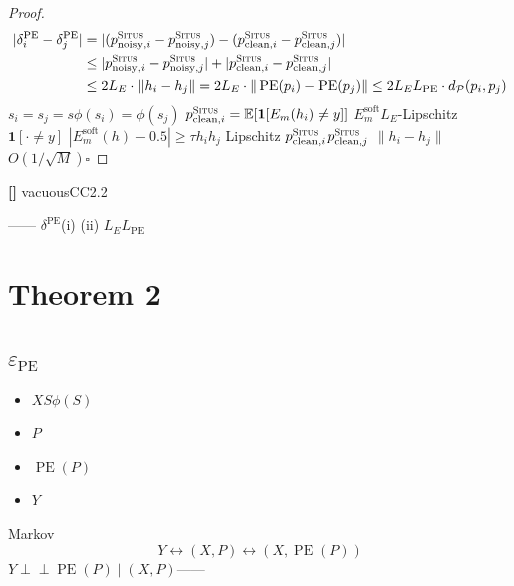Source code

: \documentclass[11pt,a4paper]{article}
\theoremstyle{remark}
\DeclareMathOperator{\PE}{PE}
\newcommand{\Ppos}{\mathcal{P}}
\newcommand{\E}{\mathbb{E}}
\newcommand{\indep}{\perp\!\!\!\perp}
\newcommand{\Situs}{\textsc{Situs}}
\newcommand{\rigorous}{\textnormal{\textbf{[]}}}
\begin{document}
\begin{proof}
\begin{align}
    |\delta_i^{\PE} - \delta_j^{\PE}|
    &= |(p_{\text{noisy}, i}^{\Situs} - p_{\text{noisy}, j}^{\Situs})
       - (p_{\text{clean}, i}^{\Situs} - p_{\text{clean}, j}^{\Situs})| \nonumber\\
    &\leq |p_{\text{noisy}, i}^{\Situs} - p_{\text{noisy}, j}^{\Situs}|
       + |p_{\text{clean}, i}^{\Situs} - p_{\text{clean}, j}^{\Situs}| \nonumber\\
    &\leq 2L_E \cdot \|h_i - h_j\|
     = 2L_E \cdot \|\PE(p_i) - \PE(p_j)\|
     \leq 2L_E L_{\PE} \cdot d_{\Ppos}(p_i, p_j)
\end{align}
$s_i = s_j = s$$\phi(s_i) = \phi(s_j)$
\textbf{}$p_{\text{clean},i}^{\Situs}
= \E[\mathbf{1}[E_m(h_i) \neq y]]$\textbf{}
$E_m^{\text{soft}}$$L_E$-Lipschitz$\mathbf{1}[\cdot \neq y]$
$|E_m^{\text{soft}}(h) - 0.5| \geq \tau$$h_i$$h_j$
Lipschitz
$p_{\text{clean},i}^{\Situs}$$p_{\text{clean},j}^{\Situs}$
$\|h_i - h_j\|$
$O(1/\sqrt{M})$\hfill $\square$
\end{proof}

\rigorous{} \textbf{}
vacuousCC2.2


\textbf{}\textbf{}——
\textbf{}
$\delta^{\PE}$(i) 
 (ii) $L_E L_{\PE}$

\section{Theorem 2}

\subsection{$\varepsilon_{\PE}$}


\begin{itemize}
    \item $X$$S$$\phi(S)$
    \item $P$
    \item $\PE(P)$
    \item $Y$
\end{itemize}
Markov
\begin{equation}
    Y \leftrightarrow (X, P) \leftrightarrow (X, \PE(P))
\end{equation}
$Y \indep \PE(P) \mid (X, P)$——
\end{document}
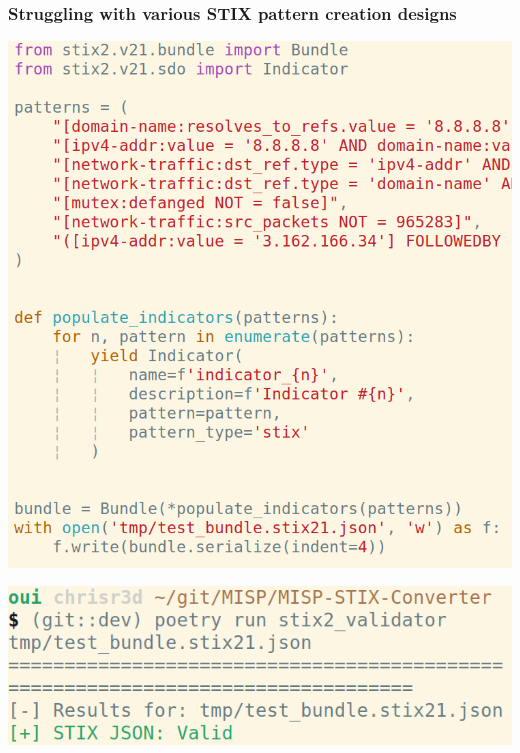 \begin{frame}
    \frametitle{Struggling with various STIX pattern creation designs}
    \begin{minipage}{0.5\textwidth}
        \centering
        \includegraphics[scale=0.25]{images/generate_indicators.png}
    \end{minipage}%
    \begin{minipage}{0.5\textwidth}
        \includegraphics[scale=0.3]{images/stix2_validator.png}
    \end{minipage}
\end{frame}

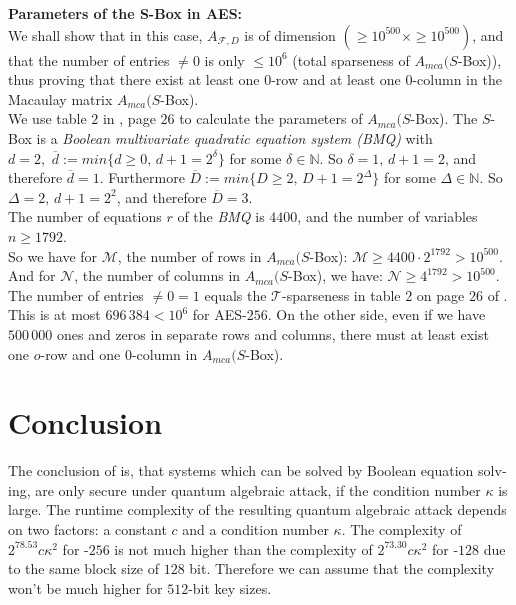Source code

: \documentclass[a4paper,11pt]{article}
\begin{document}
\begin{otherlanguage}{english}
\noindent
\textbf{Parameters of the S-Box in \textsc{AES}:} \\
We shall show that in this case, $A_{\mathcal{F},D}$ is of dimension $( \geq 10^{500} \times \geq 10^{500})$, and that the number of entries $\neq 0$ is only $\leq 10^6$ (total sparseness of $A_{mca}(S$-Box)), thus proving that there exist at least one $0$-row and at least one $0$-column in the Macaulay matrix $A_{mca}(S$-Box).\\

\noindent
We use table $2$ in \cite{QAA}, page $26$ to calculate the parameters of $A_{mca}(S$-Box). The $S$-Box is a \textit{Boolean multivariate quadratic equation system (BMQ)} with $d = 2,\,\, \overline{d} := min \{d \geq 0,\, d + 1 = 2^\delta\}$ for some  $\delta \in \mathbb{N}$. So $\delta = 1, \, d + 1 = 2$, and therefore $\overline{d} = 1$. Furthermore $\overline{D}:= min \{D \geq 2, \, D + 1 = 2^\Delta\}$ for some $\Delta \in \mathbb{N}$. So $\Delta = 2, \, d + 1 = 2^2$, and therefore $\overline{D} = 3$. \\

\noindent
The number of equations $r$ of the \textit{BMQ} is $4400$, and the number of variables $n \geq 1792$. \\
So we have for $\mathcal{M}$, the number of rows in $A_{mca}(S$-Box): $\mathcal{M} \geq 4400 \cdot 2^{1792} > 10^{500}$.\\
And for $\mathcal{N}$, the number of columns in $A_{mca}(S$-Box), we have: $\mathcal{N} \geq 4^{1792} > 10^{500}$. \\

\noindent
The number of entries $\neq 0 = 1$ equals the $\mathcal{T}$-sparseness in table $2$ on page $26$ of \cite{QAA}. This is at most $696\,384 < 10^6$ for \textsc{AES}-$256$. On the other side, even if we have $500\,000$ ones and zeros in separate rows and columns, there must at least exist one $o$-row and one $0$-column in $A_{mca}(S$-Box).\\ 


\section{Conclusion}

\noindent
The conclusion of \cite{QAA} is, that systems which can be solved by Boolean equation solving, are only secure under quantum algebraic attack, if the condition number $\kappa$ is large. The runtime complexity of the resulting quantum algebraic attack depends on two factors: a constant $c$ and a condition number $\kappa$. The complexity of $2^{78.53}c\kappa^2$ for -$256$ is not much higher than the complexity of $2^{73.30}c\kappa^2$ for -$128$ due to the same block size of $128$ bit. Therefore we can assume that the complexity won't be much higher for $512$-bit key sizes.\\


\end{otherlanguage}
\end{document}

**Your goal**.
For the string "soft", go line by line through the material and copy every line that has it.

**Reply to the exercise**.
$E_m^{\text{soft}}$$L_E$-Lipschitz$\mathbf{1}[\cdot \neq y]$
$|E_m^{\text{soft}}(h) - 0.5| \geq \tau$$h_i$$h_j$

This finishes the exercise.